Voter turnout was down significantly this year, dropping over 9,000 from the last election, to 3,463. Chief electoral officer Jason Druker blames the drop on a lack of competition. “There’d be more participation, more people would feel the need to be involved because it’s a competition,” he said. “I guess people are happy with Unity.” Adding, “if there’s a need to change, then students will vote.”
“It’s low compared to the past two years, but it’s still higher than every year before that for the past two decades,” said outgoing VP communications and governor-elect Noah Stewart. “With only one choice for the executive . . . people feel a little less enfranchised,” he said. “They knew who the winner was already and they didn’t need to go out and show their support.”
The unopposed executive slate got 2,022 votes in favour; 712 votes against; and 607 abstentions, along with 122 spoiled ballots.
“40 per cent of people who voted in the executive slate election voted no, abstain or spoiled their ballot, despite the complete absence of any actual opposition candidates,” said Be the Change leader Andrew Fernandes.
However Stewart sees it differently, referring to the fact that only 20 per cent of the ballots were actual no votes. “It wasn’t a huge percentage, I think what that shows is that there wasn’t a huge movement against Unity this year.”
In arts and science, Be the Change member Catherine Dicaire, received the most votes overall, 933. She was the only member of the affiliation elected for the 13 seats available for the faculty.

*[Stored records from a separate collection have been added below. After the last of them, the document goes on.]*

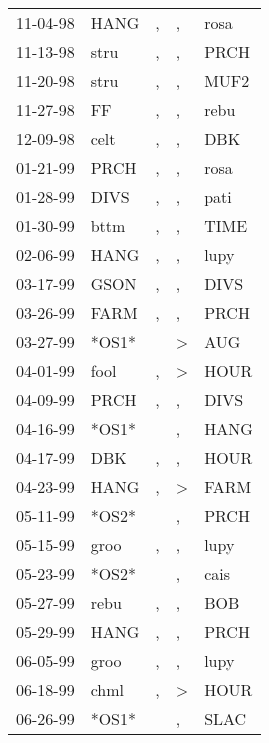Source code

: \begin{supertabular}{lllll}
 11-04-98 &   HANG &             , &             , &   rosa \\
 11-13-98 &   stru &             , &             , &   PRCH \\
 11-20-98 &   stru &             , &             , &   MUF2 \\
 11-27-98 &     FF &             , &             , &   rebu \\
 12-09-98 &   celt &             , &             , &    DBK \\
 01-21-99 &   PRCH &             , &             , &   rosa \\
 01-28-99 &   DIVS &             , &             , &   pati \\
 01-30-99 &   bttm &             , &             , &   TIME \\
 02-06-99 &   HANG &             , &             , &   lupy \\
 03-17-99 &   GSON &             , &             , &   DIVS \\
 03-26-99 &   FARM &             , &             , &   PRCH \\
 03-27-99 &  *OS1* &               &  \textgreater &    AUG \\
 04-01-99 &   fool &             , &  \textgreater &   HOUR \\
 04-09-99 &   PRCH &             , &             , &   DIVS \\
 04-16-99 &  *OS1* &               &             , &   HANG \\
 04-17-99 &    DBK &             , &             , &   HOUR \\
 04-23-99 &   HANG &             , &  \textgreater &   FARM \\
 05-11-99 &  *OS2* &               &             , &   PRCH \\
 05-15-99 &   groo &             , &             , &   lupy \\
 05-23-99 &  *OS2* &               &             , &   cais \\
 05-27-99 &   rebu &             , &             , &    BOB \\
 05-29-99 &   HANG &             , &             , &   PRCH \\
 06-05-99 &   groo &             , &             , &   lupy \\
 06-18-99 &   chml &             , &  \textgreater &   HOUR \\
 06-26-99 &  *OS1* &               &             , &   SLAC \\

\end{supertabular}
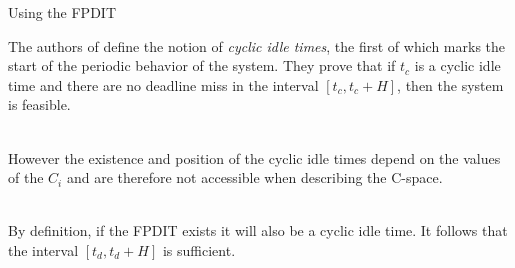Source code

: \documentclass{beamer}
\begin{document}
    \begin{frame}{Using the FPDIT}

        The authors of \cite{choquet2004minimal} define the notion of \emph{cyclic idle times}, the first of which marks the start of the periodic behavior of the system. They prove that if $t_c$ is a cyclic idle time and there are no deadline miss in the interval $[t_c, t_c + H]$, then the system is feasible.

        ~\\

        However the existence and position of the cyclic idle times depend on the values of the $C_i$ and are therefore not accessible when describing the C-space.

        ~\\

        By definition, if the FPDIT exists it will also be a cyclic idle time. It follows that the interval $[t_d, t_d + H]$ is sufficient.

    \end{frame}
\end{document}

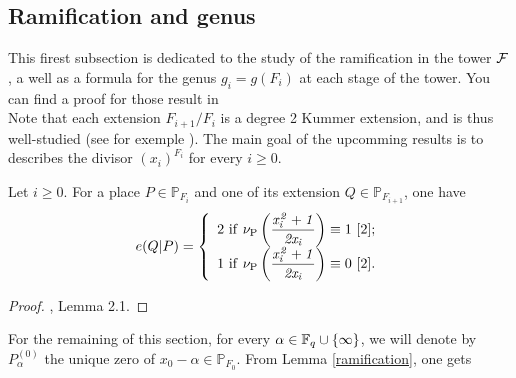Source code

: \documentclass[10pt]{article}
\begin{document}
\s

\subsection{Ramification and genus}

\s

This firest subsection is dedicated to the study of the ramification in the tower $\mathcal{F}$, a well as a formula for the genus $g_i = g(F_i)$ at each stage of the tower. You can find a proof for those result in \cite{NOQ} \\
Note that each extension $F_{i+1}/F_{i}$ is a degree 2 Kummer extension, and is thus well-studied (see for exemple \cite{Sti}). The main goal of the upcomming results is to describes the divisor $(x_i)^{F_i}$ for every $i \geq 0$.

\s

\begin{lemma} \label{ramification}
Let $i \geq 0$. For a place $P \in \mathbb{P}_{F_i}$ and one of its extension $Q \in \mathbb{P}_{F_{i+1}}$, one have 
\begin{equation*}
e(Q|P) = \left\{ \begin{array}{ll}
2 \ \rm if \  \nu_P\left(\it \dfrac{x_i^2+1}{2x_i}\right) \rm \equiv 1 \ [2] ;\\
1 \ \rm if \  \nu_P\left(\it \dfrac{x_i^2+1}{2x_i}\right) \rm \equiv 0  \ [2]. 
\end{array}
\right.
\end{equation*}
\end{lemma}

\s

\begin{proof}
\cite{NOQ}, Lemma 2.1.
\end{proof}

\s

For the remaining of this section, for every $\alpha \in \mathbb{F}_q \cup \{\infty\}$, we will denote by $P_{\alpha}^{(0)}$ the unique zero of $x_0-\alpha \in \mathbb{P}_{F_0}$. From Lemma \ref{ramification}, one gets

\s
\end{document}
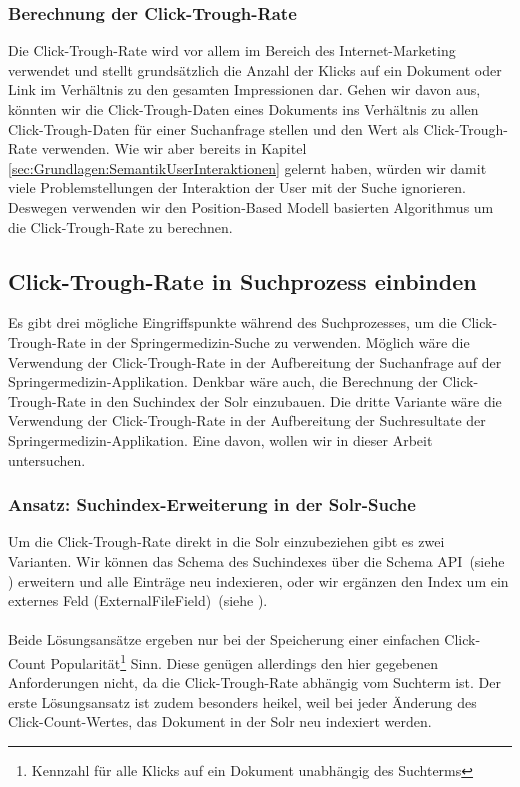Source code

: \subsubsection{Berechnung der Click-Trough-Rate}
\label{sec:Reranking:Methodik:Click-Trough-Daten:Gewichtung}

Die Click-Trough-Rate wird vor allem im Bereich des Internet-Marketing verwendet und stellt grundsätzlich die Anzahl der Klicks auf ein Dokument oder Link im Verhältnis zu den gesamten Impressionen dar. Gehen wir davon aus, könnten wir die Click-Trough-Daten eines Dokuments ins Verhältnis zu allen Click-Trough-Daten für einer Suchanfrage stellen und den Wert als Click-Trough-Rate verwenden. Wie wir aber bereits in Kapitel \ref{sec:Grundlagen:SemantikUserInteraktionen} gelernt haben, würden wir damit viele Problemstellungen der Interaktion der User mit der Suche ignorieren. Deswegen verwenden wir den Position-Based Modell basierten Algorithmus um die Click-Trough-Rate zu berechnen.

\subsection{Click-Trough-Rate in Suchprozess einbinden}
\label{sec:Reranking:Methodik:SucheEinbinden}

Es gibt drei mögliche Eingriffspunkte während des Suchprozesses, um die Click-Trough-Rate in der Springermedizin-Suche zu verwenden. Möglich wäre die Verwendung der Click-Trough-Rate in der Aufbereitung der Suchanfrage auf der Springermedizin-Applikation. Denkbar wäre auch, die Berechnung der Click-Trough-Rate in den Suchindex der Solr einzubauen. Die dritte Variante wäre die Verwendung der Click-Trough-Rate in der Aufbereitung der Suchresultate der Springermedizin-Applikation. Eine davon, wollen wir in dieser Arbeit untersuchen. 

\subsubsection{Ansatz: Suchindex-Erweiterung in der Solr-Suche}
\label{sec:Reranking:Methodik:SucheEinbinden:SolrSuche}

Um die Click-Trough-Rate direkt in die Solr einzubeziehen gibt es zwei Varianten. Wir können das Schema des Suchindexes über die Schema API~(siehe \cite{SchemaAPISolr}) erweitern und alle Einträge neu indexieren, oder wir ergänzen den Index um ein externes Feld (ExternalFileField)~(siehe \cite{ExtFieldSolr}).
\\
\\
Beide Lösungsansätze ergeben nur bei der Speicherung einer einfachen Click-Count Popularität\footnote{Kennzahl für alle Klicks auf ein Dokument unabhängig des Suchterms} Sinn. Diese genügen allerdings den hier gegebenen Anforderungen nicht, da die Click-Trough-Rate abhängig vom Suchterm ist. Der erste Lösungsansatz ist zudem besonders heikel, weil bei jeder Änderung des Click-Count-Wertes, das Dokument in der Solr neu indexiert werden.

Unity members Bryan Solloway, James Barry, Prince Ralph Osei, Alejandro Lobo-Guerrero, Julie Girardin, Dabchy Amine, Nicole Murphy, Kenroy Broderick, Kevin Thompson and Dalia Guy were also elected to represent arts and sciences. Independents Louise Birdsell Bauer and Nicole Devlin were also elected in that faculty.
Unity swept the John Molson School of Business electing to council, and the successful candidates were Kaysy Marie Paolucci, Duy Ba Christopher Nguyen, Sean Zimmermann, Jessica Cohen, Stephen Paek and Eddie Fuchs.
Fine arts elected the only other members of Be the Change: Katherine Bélanger and Kayla Cardinal. The third fine arts council seat went to Unity member Samantha Banks.
Engineering and computer science also went Unity, with Daniel Madero, Heather Gore, Shandel Jack taking seats on council.
Unity members Catherine Reimer and Noah Stewart will be taking seats on Concordia’s Board of Governors.
On the university senate, Audrey Peek will represent arts and science, Kalil Diaz will represent the JMSB, and Samuel Bellemare will represent independent students. They were all Unity candidates.
As well a non-binding referendum question asking students to support renovations at the Loyola athletics complex passed 2,243 to 865.